What is required = Make an exact copy of all the entries, with the pictures left out.

Collection entries:
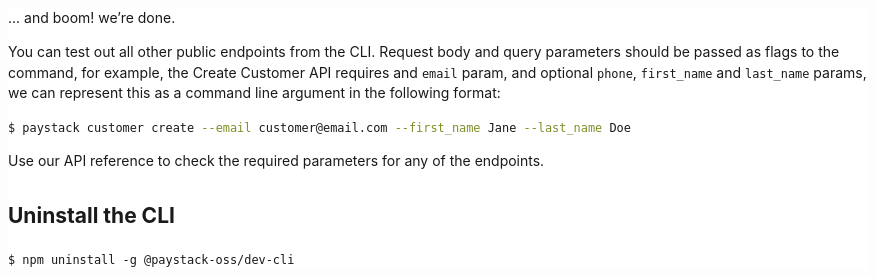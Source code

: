 ... and boom! we’re done.

You can test out all other public endpoints from the CLI. Request body and query parameters should be passed as flags to the command, for example, the Create Customer API requires and `email` param, and optional `phone`, `first_name` and `last_name` params, we can represent this as a command line argument in the following format:

```bash
$ paystack customer create --email customer@email.com --first_name Jane --last_name Doe
```

Use our API reference to check the required parameters for any of the endpoints.

## Uninstall the CLI

`$ npm uninstall -g @paystack-oss/dev-cli`
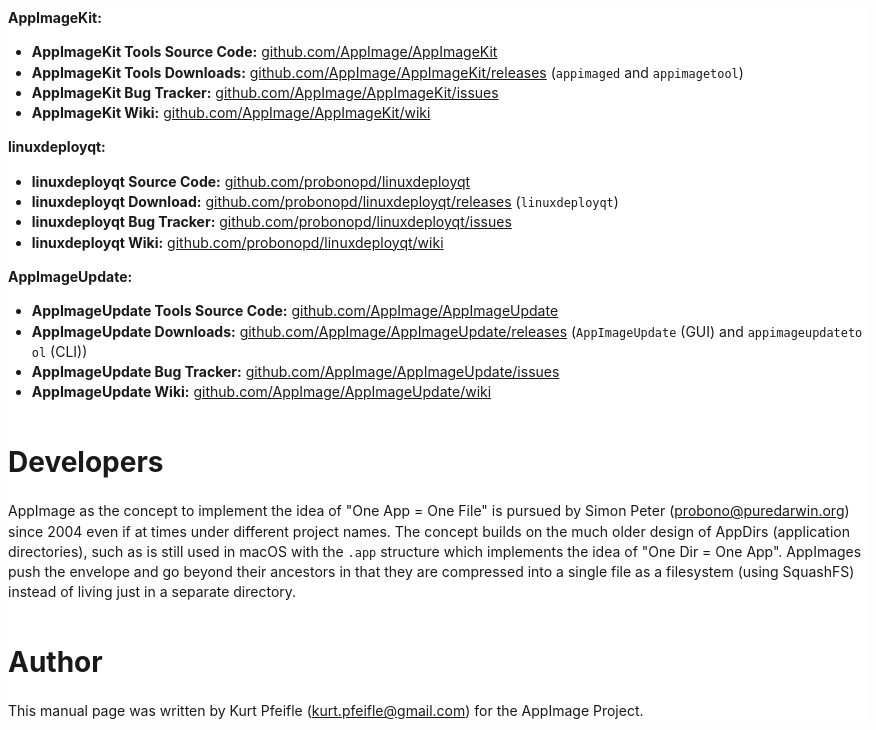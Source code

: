 **AppImageKit:**

- **AppImageKit Tools Source Code:** [github.com/AppImage/AppImageKit](https://github.com/AppImage/AppImageKit)
- **AppImageKit Tools Downloads:** [github.com/AppImage/AppImageKit/releases](https://github.com/AppImage/AppImageKit/releases) (`appimaged` and `appimagetool`)
- **AppImageKit Bug Tracker:** [github.com/AppImage/AppImageKit/issues](https://github.com/AppImage/AppImageKit/issues)
- **AppImageKit Wiki:** [github.com/AppImage/AppImageKit/wiki](https://github.com/AppImage/AppImageKit/wiki)

**linuxdeployqt:**

- **linuxdeployqt Source Code:** [github.com/probonopd/linuxdeployqt](https://github.com/probonopd/linuxdeployqt)
- **linuxdeployqt Download:** [github.com/probonopd/linuxdeployqt/releases](https://github.com/probonopd/linuxdeployqt/releases) (`linuxdeployqt`)
- **linuxdeployqt Bug Tracker:** [github.com/probonopd/linuxdeployqt/issues](https://github.com/probonopd/linuxdeployqt/issues)
- **linuxdeployqt Wiki:** [github.com/probonopd/linuxdeployqt/wiki](https://github.com/probonopd/linuxdeployqt/wiki)

**AppImageUpdate:**

- **AppImageUpdate Tools Source Code:** [github.com/AppImage/AppImageUpdate](https://github.com/AppImage/AppImageUpdate)
- **AppImageUpdate Downloads:** [github.com/AppImage/AppImageUpdate/releases](https://github.com/AppImage/AppImageUpdate/releases) (`AppImageUpdate` (GUI) and `appimageupdatetool` (CLI))
- **AppImageUpdate Bug Tracker:** [github.com/AppImage/AppImageUpdate/issues](https://github.com/AppImage/AppImageUpdate/issues)
- **AppImageUpdate Wiki:** [github.com/AppImage/AppImageUpdate/wiki](https://github.com/AppImage/AppImageUpdate/wiki)

# Developers

AppImage as the concept to implement the idea of "One App = One File" is pursued by Simon Peter (<probono@puredarwin.org>) since 2004 even if at times under different project names.
The concept builds on the much older design of AppDirs (application directories), such as is still used in macOS with the `.app` structure which implements the idea of "One Dir = One App".
AppImages push the envelope and go beyond their ancestors in that they are compressed into a single file as a filesystem (using SquashFS) instead of living just in a separate directory.


# Author

This manual page was written by Kurt Pfeifle (<kurt.pfeifle@gmail.com>) for the AppImage Project.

The answer =
Source code

: ... and boom! we’re done.

You can test out all other public endpoints from the CLI. Request body and query parameters should be passed as flags to the command, for example, the Create Customer API requires and `email` param, and optional `phone`, `first_name` and `last_name` params, we can represent this as a command line argument in the following format:

```bash
$ paystack customer create --email customer@email.com --first_name Jane --last_name Doe
```

Use our API reference to check the required parameters for any of the endpoints.

## Uninstall the CLI

`$ npm uninstall -g @paystack-oss/dev-cli`
Source code

: **AppImageKit:**

- **AppImageKit Tools Source Code:** [github.com/AppImage/AppImageKit](https://github.com/AppImage/AppImageKit)
- **AppImageKit Tools Downloads:** [github.com/AppImage/AppImageKit/releases](https://github.com/AppImage/AppImageKit/releases) (`appimaged` and `appimagetool`)
- **AppImageKit Bug Tracker:** [github.com/AppImage/AppImageKit/issues](https://github.com/AppImage/AppImageKit/issues)
- **AppImageKit Wiki:** [github.com/AppImage/AppImageKit/wiki](https://github.com/AppImage/AppImageKit/wiki)

**linuxdeployqt:**

- **linuxdeployqt Source Code:** [github.com/probonopd/linuxdeployqt](https://github.com/probonopd/linuxdeployqt)
- **linuxdeployqt Download:** [github.com/probonopd/linuxdeployqt/releases](https://github.com/probonopd/linuxdeployqt/releases) (`linuxdeployqt`)
- **linuxdeployqt Bug Tracker:** [github.com/probonopd/linuxdeployqt/issues](https://github.com/probonopd/linuxdeployqt/issues)
- **linuxdeployqt Wiki:** [github.com/probonopd/linuxdeployqt/wiki](https://github.com/probonopd/linuxdeployqt/wiki)

**AppImageUpdate:**

- **AppImageUpdate Tools Source Code:** [github.com/AppImage/AppImageUpdate](https://github.com/AppImage/AppImageUpdate)
- **AppImageUpdate Downloads:** [github.com/AppImage/AppImageUpdate/releases](https://github.com/AppImage/AppImageUpdate/releases) (`AppImageUpdate` (GUI) and `appimageupdatetool` (CLI))
- **AppImageUpdate Bug Tracker:** [github.com/AppImage/AppImageUpdate/issues](https://github.com/AppImage/AppImageUpdate/issues)
- **AppImageUpdate Wiki:** [github.com/AppImage/AppImageUpdate/wiki](https://github.com/AppImage/AppImageUpdate/wiki)

# Developers

AppImage as the concept to implement the idea of "One App = One File" is pursued by Simon Peter (<probono@puredarwin.org>) since 2004 even if at times under different project names.
The concept builds on the much older design of AppDirs (application directories), such as is still used in macOS with the `.app` structure which implements the idea of "One Dir = One App".
AppImages push the envelope and go beyond their ancestors in that they are compressed into a single file as a filesystem (using SquashFS) instead of living just in a separate directory.


# Author

This manual page was written by Kurt Pfeifle (<kurt.pfeifle@gmail.com>) for the AppImage Project.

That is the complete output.